We have about 20 Juno SB units, in service for about 5 years. We've picked up 2 additional Juno 3B units to replace faulty units. They have been workhorses for us, but we do have a lot of the same issues others in this thread have experienced. We do a lot of wildlife surveys, so the accuracy has been acceptable (able to navigate and find a nest to repeat survey collection). The camera does not have the quality/zoom required, so we don't use them at all. We have had several units go bad, but over a 5 year period that is expected to a certain degree. We've had a couple units where the USB port has failed (motherboard replacement ~the cost of a new replacement unit, hence the 3B units). We have also had one just mysteriously fail to turn on, dead as a doornail- no tech support solution from vendor. And a smashed screen here or there, but usually the otterbox does it's job.
As far as performance issues, the most important advice I can give is avoid very large complex polygons! Do not create multi-part polygons. Land Ownership is a critical layer for us (to avoid trespass issues). The background matrix of contiguous private lands (this is not individual parcel data, just categorized public/private classes) can create huge, complex polygons that span across large sections of the state with tens of thousands of vertices, data holes, etc. We use an overlay tool to split the polygons to bite-size units, like PLSS townships. The other work-around is to clip your data to your project area to reduce the size of large or meandering features. Google "arcpad perfomance tips" to get other tricks, like turning off extensions, layers, simplify symbology, zoom-in tight as possible to study area for checkout, etc.
Found a lot of damn annoying bugs. Reported to esri, but they don't seem to get fixed. I.e. a definition query on a *date* field throws a serious error! Have to use a query on a dummy field instead. Minor workaround, but annoying as hell when you are trying to implement a clean, normalized geodatabase schema design across an organization. <grumble, grumble> Anyway, ...
Hope that helps. Good luck! Glad this thread was created. We're still a few years out from implementing Data Collector on Android, so I'll be browsing this discussion again.
--Jim
Hi all,
I have been using, recently, a Juno 5D. I got it because of the faster processor and beautiful display. I intended to use it either by itself, or as a data collector with my ProXH, thus replacing my Nomad. Here are the problems I have had:
a) cannot manipulate ArcPad with my fingers. I got some different types of styli, and found one from RadioShack ($20) with the smallest tip....it works....fairly well, but not really well. I took off the screen protector because I could not get the device to respond well with it on.

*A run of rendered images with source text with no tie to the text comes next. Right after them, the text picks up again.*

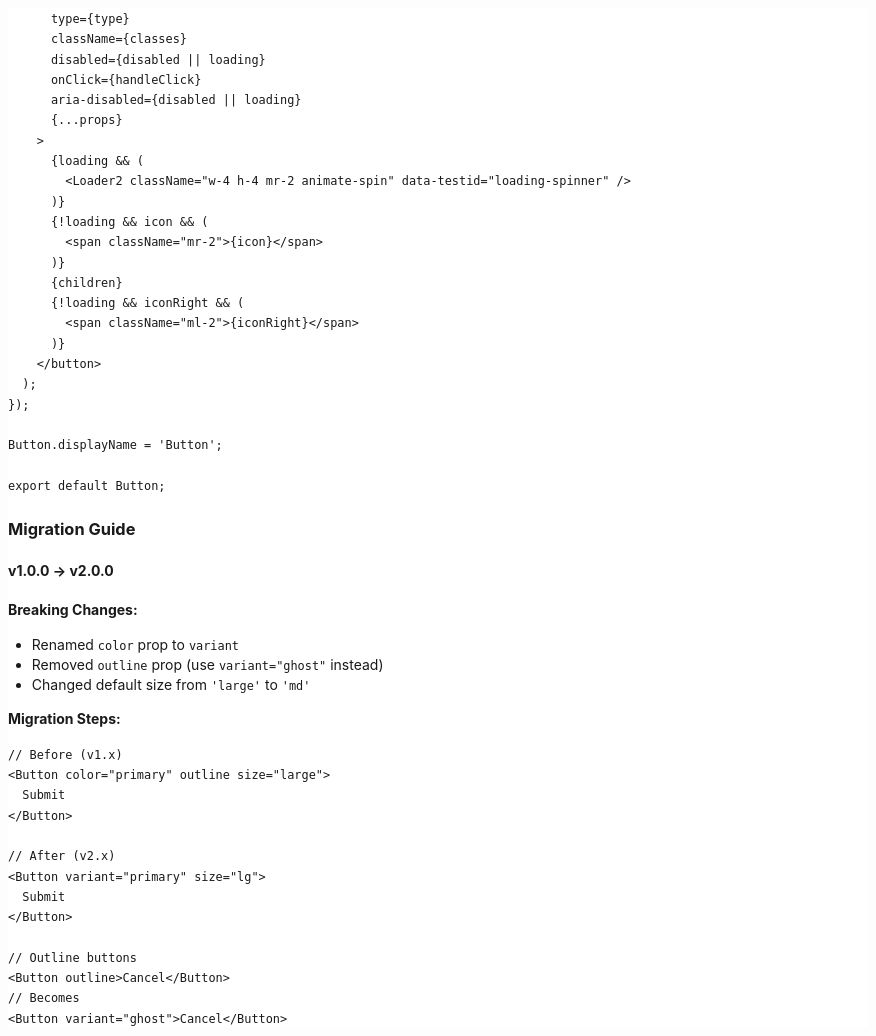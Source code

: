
 ```tsx
      type={type}
      className={classes}
      disabled={disabled || loading}
      onClick={handleClick}
      aria-disabled={disabled || loading}
      {...props}
    >
      {loading && (
        <Loader2 className="w-4 h-4 mr-2 animate-spin" data-testid="loading-spinner" />
      )}
      {!loading && icon && (
        <span className="mr-2">{icon}</span>
      )}
      {children}
      {!loading && iconRight && (
        <span className="ml-2">{iconRight}</span>
      )}
    </button>
  );
});

Button.displayName = 'Button';

export default Button;
```

### Migration Guide

#### v1.0.0 → v2.0.0

**Breaking Changes:**
- Renamed `color` prop to `variant`
- Removed `outline` prop (use `variant="ghost"` instead)
- Changed default size from `'large'` to `'md'`

**Migration Steps:**
```tsx
// Before (v1.x)
<Button color="primary" outline size="large">
  Submit
</Button>

// After (v2.x)
<Button variant="primary" size="lg">
  Submit
</Button>

// Outline buttons
<Button outline>Cancel</Button>
// Becomes
<Button variant="ghost">Cancel</Button>
```
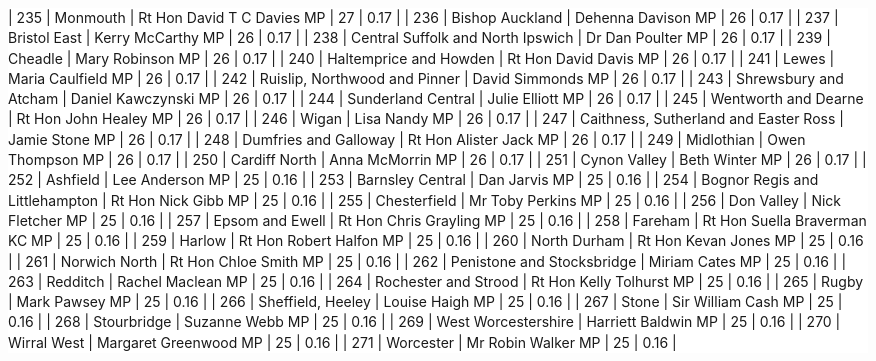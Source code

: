 | 235 | Monmouth | Rt Hon David T C Davies MP | 27 | 0.17 |
| 236 | Bishop Auckland | Dehenna Davison MP | 26 | 0.17 |
| 237 | Bristol East | Kerry McCarthy MP | 26 | 0.17 |
| 238 | Central Suffolk and North Ipswich | Dr Dan Poulter MP | 26 | 0.17 |
| 239 | Cheadle | Mary Robinson MP | 26 | 0.17 |
| 240 | Haltemprice and Howden | Rt Hon David Davis MP | 26 | 0.17 |
| 241 | Lewes | Maria Caulfield MP | 26 | 0.17 |
| 242 | Ruislip, Northwood and Pinner | David Simmonds MP | 26 | 0.17 |
| 243 | Shrewsbury and Atcham | Daniel Kawczynski MP | 26 | 0.17 |
| 244 | Sunderland Central | Julie Elliott MP | 26 | 0.17 |
| 245 | Wentworth and Dearne | Rt Hon John Healey MP | 26 | 0.17 |
| 246 | Wigan | Lisa Nandy MP | 26 | 0.17 |
| 247 | Caithness, Sutherland and Easter Ross | Jamie Stone MP | 26 | 0.17 |
| 248 | Dumfries and Galloway | Rt Hon Alister Jack MP | 26 | 0.17 |
| 249 | Midlothian | Owen Thompson MP | 26 | 0.17 |
| 250 | Cardiff North | Anna McMorrin MP | 26 | 0.17 |
| 251 | Cynon Valley | Beth Winter MP | 26 | 0.17 |
| 252 | Ashfield | Lee Anderson MP | 25 | 0.16 |
| 253 | Barnsley Central | Dan Jarvis MP | 25 | 0.16 |
| 254 | Bognor Regis and Littlehampton | Rt Hon Nick Gibb MP | 25 | 0.16 |
| 255 | Chesterfield | Mr Toby Perkins MP | 25 | 0.16 |
| 256 | Don Valley | Nick Fletcher MP | 25 | 0.16 |
| 257 | Epsom and Ewell | Rt Hon Chris Grayling MP | 25 | 0.16 |
| 258 | Fareham | Rt Hon Suella Braverman KC MP | 25 | 0.16 |
| 259 | Harlow | Rt Hon Robert Halfon MP | 25 | 0.16 |
| 260 | North Durham | Rt Hon Kevan Jones MP | 25 | 0.16 |
| 261 | Norwich North | Rt Hon Chloe Smith MP | 25 | 0.16 |
| 262 | Penistone and Stocksbridge | Miriam Cates MP | 25 | 0.16 |
| 263 | Redditch | Rachel Maclean MP | 25 | 0.16 |
| 264 | Rochester and Strood | Rt Hon Kelly Tolhurst MP | 25 | 0.16 |
| 265 | Rugby | Mark Pawsey MP | 25 | 0.16 |
| 266 | Sheffield, Heeley | Louise Haigh MP | 25 | 0.16 |
| 267 | Stone | Sir William Cash MP | 25 | 0.16 |
| 268 | Stourbridge | Suzanne Webb MP | 25 | 0.16 |
| 269 | West Worcestershire | Harriett Baldwin MP | 25 | 0.16 |
| 270 | Wirral West | Margaret Greenwood MP | 25 | 0.16 |
| 271 | Worcester | Mr Robin Walker MP | 25 | 0.16 |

In the field the other day, during light showers, when the screen is damp/moist wet, I found that the touch screen is even less responsive.
But, the weirdest thing of all is that the device "lost" a few points that I was sure I had collected and saved. How can it do this? I never experienced this happening with an HP PDA, a Recon or a Nomad. It lost about 3 or 4 points our of 12 days work of maybe a couple dozen points. Nothing fancy in my data, not showing images, only a few background points and a simple 5 sided polygon for the site, only 44,000 sq m. How can it lose a few points out of a data set? If it was just one, or maybe two, then I would think that I messed up, what with the rain and attendant difficulties.
I went back to using my Nomad, I much prefer the positive response of the device to the hard stylus. For me, I don't think that the Juno 5D is truly a reliable or viable tool. I was in Saipan, a long way from home or a dealership, and lucky I brought a couple of redundant systems (Nomad/ProXH, two Garmins, etc).